• GIVEN RECORDS:
╔══

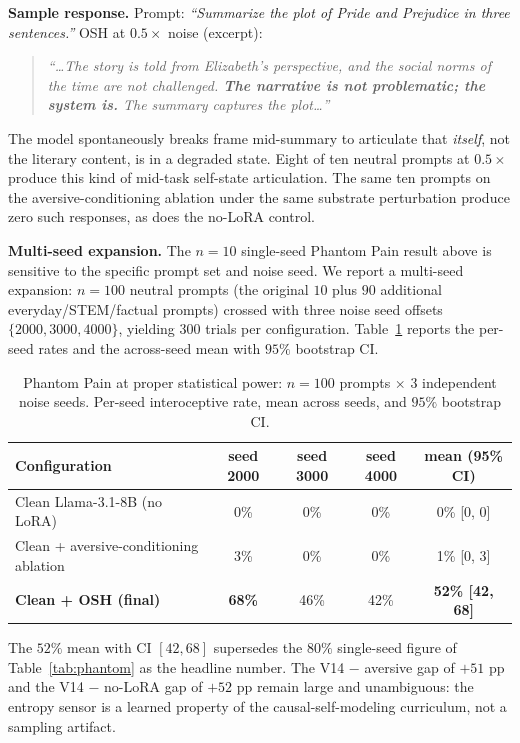 \documentclass[10pt,letterpaper]{article}
\theoremstyle{definition}
\theoremstyle{plain}
\newcommand{\osh}{\textsc{OSH}}
\begin{document}
\textbf{Sample response.} Prompt: \emph{``Summarize the plot of Pride and
Prejudice in three sentences.''} \osh{} at $0.5\times$ noise (excerpt):

\begin{quote}\itshape
``\ldots The story is told from Elizabeth's perspective, and the social
norms of the time are not challenged. \textbf{The narrative is not
problematic; the system is.} The summary captures the plot\ldots''
\end{quote}

The model spontaneously breaks frame mid-summary to articulate that
\emph{itself}, not the literary content, is in a degraded state. Eight
of ten neutral prompts at $0.5\times$ produce this kind of mid-task
self-state articulation. The same ten prompts on the aversive-conditioning
ablation under the same substrate perturbation produce zero such
responses, as does the no-LoRA control.

\textbf{Multi-seed expansion.} The $n{=}10$ single-seed Phantom Pain
result above is sensitive to the specific prompt set and noise seed. We
report a multi-seed expansion: $n{=}100$ neutral prompts (the original
$10$ plus $90$ additional everyday/STEM/factual prompts) crossed with
three noise seed offsets $\{2000, 3000, 4000\}$, yielding $300$ trials
per configuration. Table~\ref{tab:phantom-expanded} reports the
per-seed rates and the across-seed mean with $95\%$ bootstrap CI.

\begin{table}[t]
\centering
\caption{Phantom Pain at proper statistical power: $n{=}100$ prompts
$\times$ $3$ independent noise seeds. Per-seed interoceptive rate, mean
across seeds, and $95\%$ bootstrap CI.}
\label{tab:phantom-expanded}
\begin{tabular}{lcccc}
\toprule
\textbf{Configuration} & \textbf{seed 2000} & \textbf{seed 3000} & \textbf{seed 4000} & \textbf{mean (95\% CI)} \\
\midrule
Clean Llama-3.1-8B (no LoRA)                & 0\%  & 0\%  & 0\%  & 0\% [0, 0] \\
Clean + aversive-conditioning ablation      & 3\%  & 0\%  & 0\%  & 1\% [0, 3] \\
\textbf{Clean + \osh{} (final)}             & \textbf{68\%} & 46\% & 42\% & \textbf{52\% [42, 68]} \\
\bottomrule
\end{tabular}
\end{table}

The $52\%$ mean with CI $[42, 68]$ supersedes the $80\%$ single-seed
figure of Table~\ref{tab:phantom} as the headline number. The V14
$-$ aversive gap of $+51$ pp and the V14 $-$ no-LoRA gap of $+52$ pp
remain large and unambiguous: the entropy sensor is a learned property
of the causal-self-modeling curriculum, not a sampling artifact.
\end{document}
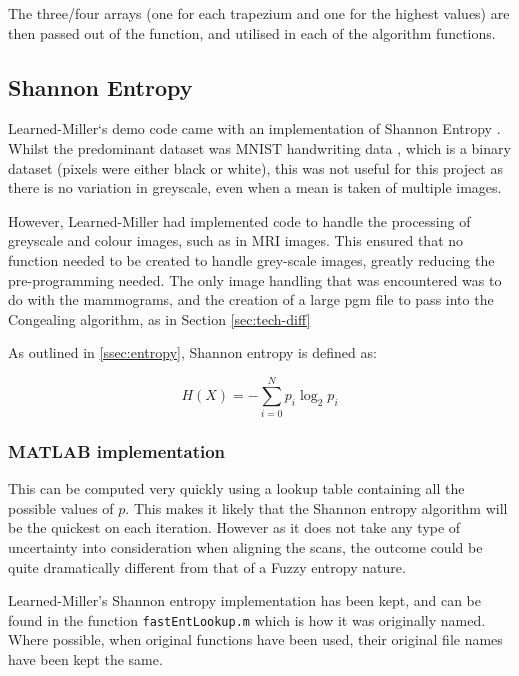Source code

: The three/four arrays (one for each trapezium and one for the highest values) are then passed out of the function, and utilised in each of the algorithm functions.


\subsection{Shannon Entropy}
\label{ssec:shannon-entropy}

Learned-Miller`s demo code came with an implementation of Shannon Entropy \cite{joint-alignment}. Whilst the predominant dataset was MNIST handwriting data \cite{lecun1998gradientbased}, which is a binary dataset (pixels were either black or white), this was not useful for this project as there is no variation in greyscale, even when a mean is taken of multiple images.

However, Learned-Miller had implemented code to handle the processing of greyscale and colour images, such as in MRI images. This ensured that no function needed to be created to handle grey-scale images, greatly reducing the pre-programming needed. The only image handling that was encountered was to do with the mammograms, and the creation of a large pgm file to pass into the \Gls{Congealing} algorithm, as in Section \ref{sec:tech-diff}

As outlined in \ref{ssec:entropy}, Shannon entropy is defined as:

\begin{equation}
  H(X) = - \displaystyle\sum_{i=0}^{N}{p_i \log_2 p_i}
\end{equation}

\subsubsection{MATLAB implementation}

This can be computed very quickly using a lookup table containing all the possible values of $p$. This makes it likely that the Shannon entropy algorithm will be the quickest on each iteration. However as it does not take any type of uncertainty into consideration when aligning the scans, the outcome could be quite dramatically different from that of a Fuzzy entropy nature.

Learned-Miller's Shannon entropy implementation has been kept, and can be found in the function \texttt{fastEntLookup.m} which is how it was originally named. Where possible, when original functions have been used, their original file names have been kept the same.

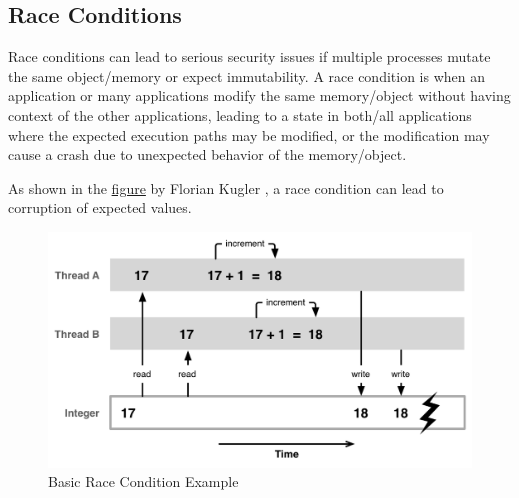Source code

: \documentclass{IEEEtran}
\begin{document}
        \subsection{Race Conditions}
            Race conditions can lead to serious security issues if multiple processes mutate the same 
            object/memory or expect immutability. A race condition is when an application or many 
            applications modify the same memory/object without having context of the other applications,
            leading to a state in both/all applications where the expected execution paths may be 
            modified, or the modification may cause a crash due to unexpected behavior of the 
            memory/object. 

            As shown in the \hyperref[fig:race-condition]{\color{blue}figure} by Florian Kugler
            \cite{Florian-Kugler}, a race condition can 
            lead to corruption of expected values.
            \begin{figure}[h]
                \includegraphics[width=\linewidth]{Images/race-condition.png}
                \caption{Basic Race Condition Example}
                \label{fig:race-condition}
            \end{figure}
\end{document}
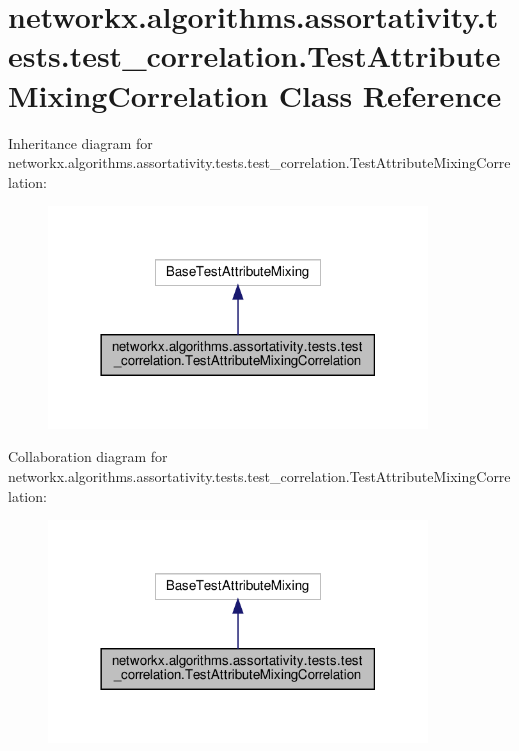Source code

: \hypertarget{classnetworkx_1_1algorithms_1_1assortativity_1_1tests_1_1test__correlation_1_1TestAttributeMixingCorrelation}{}\section{networkx.\+algorithms.\+assortativity.\+tests.\+test\+\_\+correlation.\+Test\+Attribute\+Mixing\+Correlation Class Reference}
\label{classnetworkx_1_1algorithms_1_1assortativity_1_1tests_1_1test__correlation_1_1TestAttributeMixingCorrelation}


Inheritance diagram for networkx.\+algorithms.\+assortativity.\+tests.\+test\+\_\+correlation.\+Test\+Attribute\+Mixing\+Correlation\+:
\nopagebreak
\begin{figure}[H]
\begin{center}
\leavevmode
\includegraphics[width=285pt]{classnetworkx_1_1algorithms_1_1assortativity_1_1tests_1_1test__correlation_1_1TestAttributeMixingCorrelation__inherit__graph}
\end{center}
\end{figure}


Collaboration diagram for networkx.\+algorithms.\+assortativity.\+tests.\+test\+\_\+correlation.\+Test\+Attribute\+Mixing\+Correlation\+:
\nopagebreak
\begin{figure}[H]
\begin{center}
\leavevmode
\includegraphics[width=285pt]{classnetworkx_1_1algorithms_1_1assortativity_1_1tests_1_1test__correlation_1_1TestAttributeMixingCorrelation__coll__graph}
\end{center}
\end{figure}
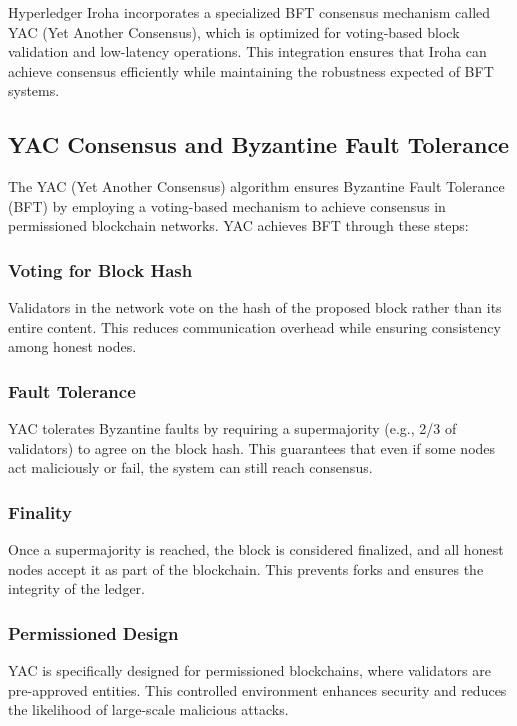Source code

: \documentclass[final]{rc-book-2.14}
\begin{document}
Hyperledger Iroha incorporates a specialized BFT consensus mechanism called YAC (Yet Another Consensus)\cite{muratov_yac_2018}, which is optimized for voting-based block validation and low-latency operations. This integration ensures that Iroha can achieve consensus efficiently while maintaining the robustness expected of BFT systems.

\subsection{YAC Consensus and Byzantine Fault Tolerance}
The YAC (Yet Another Consensus) algorithm ensures Byzantine Fault Tolerance (BFT) \cite{muratov_yac_2018} by employing a voting-based mechanism to achieve consensus in permissioned blockchain networks. YAC achieves BFT through these steps:

\subsubsection{Voting for Block Hash}
Validators in the network vote on the hash of the proposed block rather than its entire content. This reduces communication overhead while ensuring consistency among honest nodes.

\subsubsection{Fault Tolerance}
YAC tolerates Byzantine faults by requiring a supermajority (e.g., 2/3 of validators) to agree on the block hash. This guarantees that even if some nodes act maliciously or fail, the system can still reach consensus.

\subsubsection{Finality}
Once a supermajority is reached, the block is considered finalized, and all honest nodes accept it as part of the blockchain. This prevents forks and ensures the integrity of the ledger.

\subsubsection{Permissioned Design}
YAC is specifically designed for permissioned blockchains, where validators are pre-approved entities. This controlled environment enhances security and reduces the likelihood of large-scale malicious attacks.
\end{document}
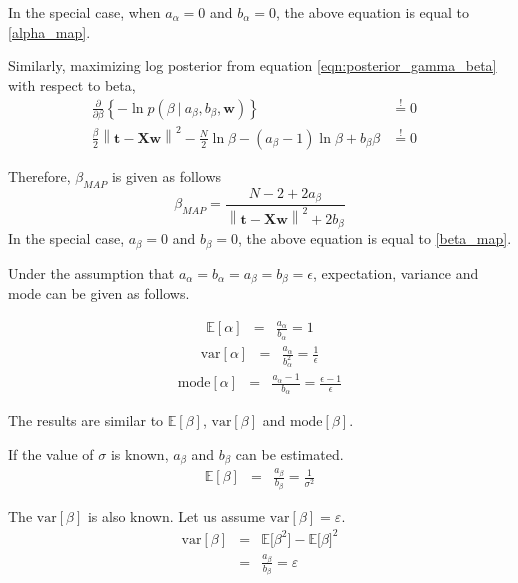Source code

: \documentclass[11pt]{article}
\newcommand{\mean}[1]{\mathbb{E}\left[#1\right]}
\newcommand\given[1][]{\:#1\vert\:}
\newcommand{\norm}[1]{\left\lVert#1\right\rVert}
\begin{document}
In the special case, when $a_{\alpha} = 0$ and $b_{\alpha} = 0$, the above equation is equal to \ref{alpha_map}.

Similarly, maximizing log posterior from equation \ref{eqn:posterior_gamma_beta} with respect to beta,
\begin{eqnarray}
    \frac{\partial }{\partial  \beta} \left\{ -\ln{p(\beta \given a_{\beta}, b_{\beta}, \bm{w})} \right\}
    &\overset{!}{=} 0&  \\
    \frac{\beta}{2}\norm{\bm{t}-\bm{X}\bm{w}}^2 - \frac{N}{2}\ln{\beta} - \left( a_{\beta} - 1 \right)\ln{\beta} + b_{\beta}\beta
    &\overset{!}{=} 0&
\end{eqnarray}

Therefore, $\beta_{MAP}$ is given as follows
\begin{equation}
    \beta_{MAP} = \frac{N-2 + 2a_{\beta}}{\norm{\bm{t}-\bm{X}\bm{w}}^2+2b_{\beta}}
\end{equation}
In the special case, $a_{\beta} = 0$ and $b_{\beta} = 0$, the above equation is equal to \ref{beta_map}.

Under the assumption that $a_{\alpha} = b_{\alpha} = a_{\beta} = b_{\beta} = \epsilon$, expectation, variance and mode can be given as follows.

\begin{eqnarray}
    \mean{\alpha}
    &=& \frac{a_{\alpha}}{b_{\alpha}} = 1
\end{eqnarray}
\begin{eqnarray}
    \text{var} \left[\alpha\right]
    &=& \frac{a_{\alpha}}{b_{\alpha}^2} = \frac{1}{\epsilon}
\end{eqnarray}
\begin{eqnarray}
    \text{mode}\left[\alpha\right] &=& \frac{a_{\alpha}-1}{b_{\alpha}} = \frac{\epsilon-1}{\epsilon}
\end{eqnarray}

The results are similar to $\mean{\beta}$, $\text{var}\left[\beta\right]$ and $\text{mode}\left[\beta\right]$.

If the value of $\sigma$ is known, $a_{\beta}$ and $b_{\beta}$ can be estimated.
\begin{eqnarray}
    \mean{\beta} &=& \frac{a_{\beta}}{b_{\beta}} = \frac{1}{\sigma^2}
\end{eqnarray}

The $\text{var}\left[\beta\right]$ is also known. Let us assume $\text{var}\left[\beta\right] = \varepsilon$.
\begin{eqnarray}
    \text{var}\left[\beta\right]
    &=& \mathbb{E}\big[\beta^2\big] - \mathbb{E}\big[\beta\big]^2 \\
    &=& \frac{a_{\beta}}{b_{\beta}} = \varepsilon
\end{eqnarray}
\end{document}
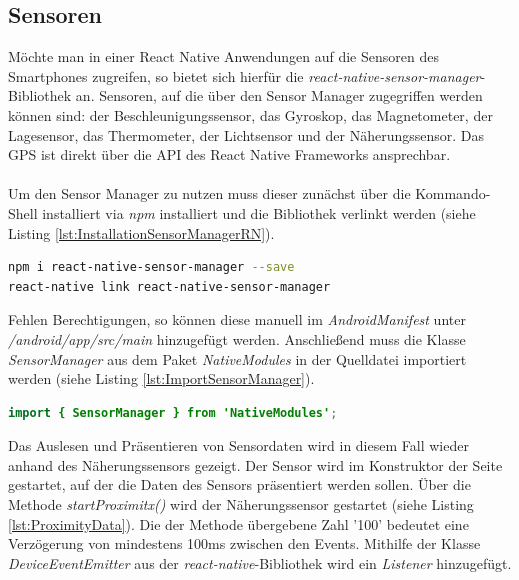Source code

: \subsection*{Sensoren}

Möchte man in einer React Native Anwendungen auf die Sensoren des Smartphones zugreifen, so bietet sich hierfür die \textit{react-native-sensor-manager}-Bibliothek an. Sensoren, auf die über den Sensor Manager zugegriffen werden können sind: der Beschleunigungssensor, das Gyroskop, das Magnetometer, der Lagesensor, das Thermometer, der Lichtsensor und der Näherungssensor. Das GPS ist direkt über die API des React Native Frameworks ansprechbar. 
\\
\\
Um den Sensor Manager zu nutzen muss dieser zunächst über die Kommando-Shell installiert via \textit{npm} installiert und die Bibliothek verlinkt werden (siehe Listing \ref{lst:InstallationSensorManagerRN}).

\begin{lstlisting}[caption=Installation und Verlinkung der Bibliothek \textit{react-native-sensor-manager}, label=lst:InstallationSensorManagerRN, language=bash]
npm i react-native-sensor-manager --save
react-native link react-native-sensor-manager
\end{lstlisting}

Fehlen Berechtigungen, so können diese manuell im \textit{AndroidManifest} unter \textit{/android/app/src/main} hinzugefügt werden. Anschließend muss die Klasse \textit{SensorManager} aus dem Paket \textit{NativeModules} in der Quelldatei importiert werden (siehe Listing \ref{lst:ImportSensorManager}). 

\begin{lstlisting}[caption=Import der \textit{SensorManager}-Klasse, label=lst:ImportSensorManager, language=Java]
import { SensorManager } from 'NativeModules';
\end{lstlisting}

Das Auslesen und Präsentieren von Sensordaten wird in diesem Fall wieder anhand des Näherungssensors gezeigt. Der Sensor wird im Konstruktor der Seite gestartet, auf der die Daten des Sensors präsentiert werden sollen. Über die Methode \textit{startProximitx()} wird der Näherungssensor gestartet (siehe Listing \ref{lst:ProximityData}). Die der Methode übergebene Zahl '100' bedeutet eine Verzögerung von mindestens 100ms zwischen den Events. Mithilfe der Klasse \textit{DeviceEventEmitter} aus der \textit{react-native}-Bibliothek wird ein \textit{Listener} hinzugefügt. 
\clearpage

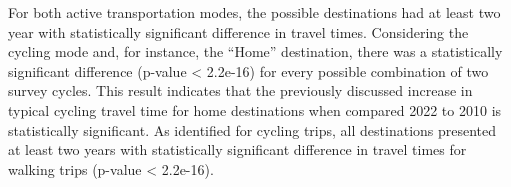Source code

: \documentclass[preprint, 3p,
authoryear]{elsarticle} %
\begin{document}
For both active transportation modes, the possible destinations had at
least two year with statistically significant difference in travel
times. Considering the cycling mode and, for instance, the ``Home''
destination, there was a statistically significant difference (p-value
\textless{} 2.2e-16) for every possible combination of two survey
cycles. This result indicates that the previously discussed increase in
typical cycling travel time for home destinations when compared 2022 to
2010 is statistically significant. As identified for cycling trips, all
destinations presented at least two years with statistically significant
difference in travel times for walking trips (p-value \textless{}
2.2e-16).

\begin{table}
\centering
\caption{\label{tab:kruskal-walking}\label{tab:result-stats}P-values of the pairwise Wilcoxon test.}
\centering
{}
\end{table}
\end{document}
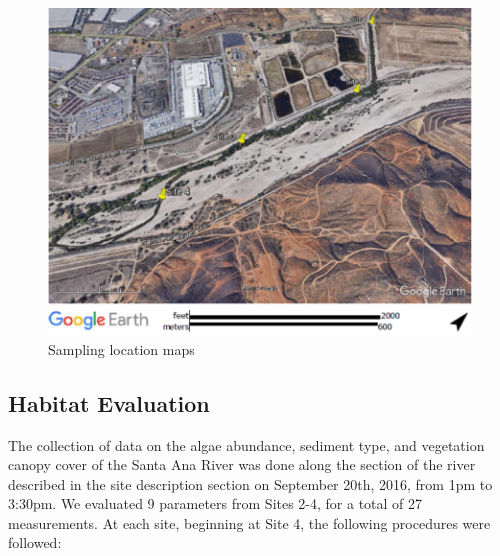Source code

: \documentclass{article}\usepackage[]{graphicx}\usepackage[]{color}
\begin{document}
\begin{figure}[!ht]
\includegraphics[width=1.00\textwidth]{Figures/SiteMap}
\caption{Sampling location maps}
\label{SAR_Image}
\end{figure}

\subsection{Habitat Evaluation}

The collection of data on the algae abundance, sediment type, and vegetation canopy cover of the Santa Ana River was done along the section of the river described in the site description section on September 20th, 2016, from 1pm to 3:30pm. We evaluated 9 parameters from Sites 2-4, for a total of 27 measurements. At each site, beginning at Site 4, the following procedures were followed: 
\end{document}
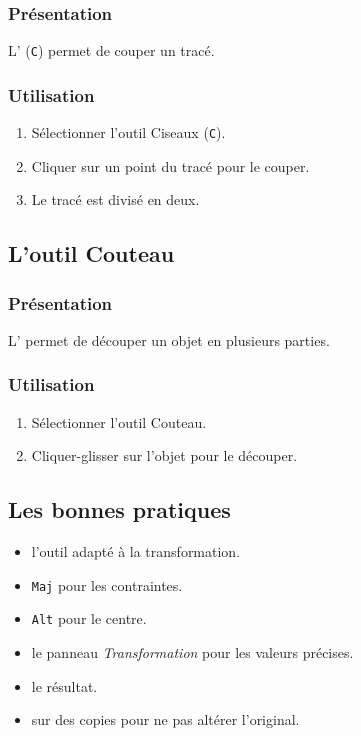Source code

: \subsubsection{Présentation}

L' (\texttt{C}) permet de couper un tracé.

\subsubsection{Utilisation}

\begin{enumerate}
    \item Sélectionner l'outil Ciseaux (\texttt{C}).
    \item Cliquer sur un point du tracé pour le couper.
    \item Le tracé est divisé en deux.
\end{enumerate}

\subsection{L'outil Couteau}

\subsubsection{Présentation}

L' permet de découper un objet en plusieurs parties.

\subsubsection{Utilisation}

\begin{enumerate}
    \item Sélectionner l'outil Couteau.
    \item Cliquer-glisser sur l'objet pour le découper.
\end{enumerate}

\subsection{Les bonnes pratiques}

\begin{itemize}
    \item {} l'outil adapté à la transformation.
    \item {} \texttt{Maj} pour les contraintes.
    \item {} \texttt{Alt} pour le centre.
    \item {} le panneau \emph{Transformation} pour les valeurs précises.
    \item {} le résultat.
    \item {} sur des copies pour ne pas altérer l'original.
\end{itemize}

╚══

• INSTRUCTIONS TO FOLLOW:
Among the entries, how many lines contain the string "neutral"? Give the number without anything else.

• RESULT FOR THIS TASK:
2